Several important issues should be considered when interpreting the results of our study. It was a monocentric study, and institution-specific variables may have influenced the present results. In addition, our conclusions may not be applicable to patients with severe sepsis with preexisting lung disease due to the exclusion criteria used in this study. Furthermore, although this was a prospective study, the enrolled subjects did not have the same causes or courses of severe sepsis, and therefore, there may have been some bias towards patients in different phases of severe sepsis. Another potential problem with the study is the short monitoring time of the indicators of respiratory mechanics after suctioning. Nevertheless, it should be emphasized that the study was conducted at an academic tertiary referral emergency department, which is included in a referral system that prioritizes severe cases. The results may not be generally applicable to other clinical environments.

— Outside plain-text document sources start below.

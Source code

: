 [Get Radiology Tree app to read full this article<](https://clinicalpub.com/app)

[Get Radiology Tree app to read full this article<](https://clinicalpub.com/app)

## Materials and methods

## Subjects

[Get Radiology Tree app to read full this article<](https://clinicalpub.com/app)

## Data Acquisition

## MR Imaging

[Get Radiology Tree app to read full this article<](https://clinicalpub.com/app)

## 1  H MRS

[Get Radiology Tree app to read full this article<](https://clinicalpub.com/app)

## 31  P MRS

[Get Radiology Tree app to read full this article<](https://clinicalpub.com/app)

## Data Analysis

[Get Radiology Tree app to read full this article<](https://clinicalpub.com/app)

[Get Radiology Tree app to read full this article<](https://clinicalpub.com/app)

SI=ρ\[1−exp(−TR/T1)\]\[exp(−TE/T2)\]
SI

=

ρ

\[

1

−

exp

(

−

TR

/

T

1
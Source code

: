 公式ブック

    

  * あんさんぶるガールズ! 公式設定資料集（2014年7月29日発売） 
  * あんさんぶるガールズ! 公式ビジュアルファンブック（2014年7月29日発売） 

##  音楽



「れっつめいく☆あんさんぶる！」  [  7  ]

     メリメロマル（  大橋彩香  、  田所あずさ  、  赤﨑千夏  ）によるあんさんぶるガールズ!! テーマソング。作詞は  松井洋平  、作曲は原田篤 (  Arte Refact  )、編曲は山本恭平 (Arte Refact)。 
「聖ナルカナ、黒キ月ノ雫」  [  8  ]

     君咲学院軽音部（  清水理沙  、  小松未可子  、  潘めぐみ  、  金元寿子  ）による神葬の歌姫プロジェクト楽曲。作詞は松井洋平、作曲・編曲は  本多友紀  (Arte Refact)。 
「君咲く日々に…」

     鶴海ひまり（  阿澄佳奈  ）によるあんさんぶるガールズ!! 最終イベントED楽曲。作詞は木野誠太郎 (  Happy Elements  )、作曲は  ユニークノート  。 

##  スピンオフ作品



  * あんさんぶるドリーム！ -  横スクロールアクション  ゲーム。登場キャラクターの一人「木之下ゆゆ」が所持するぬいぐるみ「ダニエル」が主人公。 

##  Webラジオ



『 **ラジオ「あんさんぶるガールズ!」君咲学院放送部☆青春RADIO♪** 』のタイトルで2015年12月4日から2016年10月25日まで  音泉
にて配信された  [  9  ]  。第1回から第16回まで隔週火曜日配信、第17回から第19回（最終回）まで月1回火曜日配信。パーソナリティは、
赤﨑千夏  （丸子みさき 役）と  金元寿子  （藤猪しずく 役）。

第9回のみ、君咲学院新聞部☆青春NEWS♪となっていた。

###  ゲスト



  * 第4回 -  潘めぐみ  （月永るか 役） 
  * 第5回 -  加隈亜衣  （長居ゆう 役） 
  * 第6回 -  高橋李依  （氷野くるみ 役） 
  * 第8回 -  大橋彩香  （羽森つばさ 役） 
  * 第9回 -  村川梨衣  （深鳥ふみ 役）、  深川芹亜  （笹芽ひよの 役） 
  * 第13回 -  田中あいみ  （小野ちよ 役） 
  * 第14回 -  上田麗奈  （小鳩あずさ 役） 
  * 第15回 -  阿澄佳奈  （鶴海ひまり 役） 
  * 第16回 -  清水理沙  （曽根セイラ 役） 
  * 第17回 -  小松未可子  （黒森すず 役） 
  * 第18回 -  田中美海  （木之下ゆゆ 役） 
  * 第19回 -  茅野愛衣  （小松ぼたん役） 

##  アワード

In conclusion, our study provides comprehensive and reliable evidence that OSS for patients with severe sepsis receiving MV may impair gas exchange and decrease lung compliance under both PCV and VCV, but the effects on gas exchange recover quickly when using VCV. The present study confirmed that OSS was associated with reduced compliance; therefore, we suggest avoiding OSS unless absolutely necessary. In the presence of a clear indication for suction, such as bubbling secretions in the trachea, OSS may be the method of choice after conversion to the VCV ventilation mode.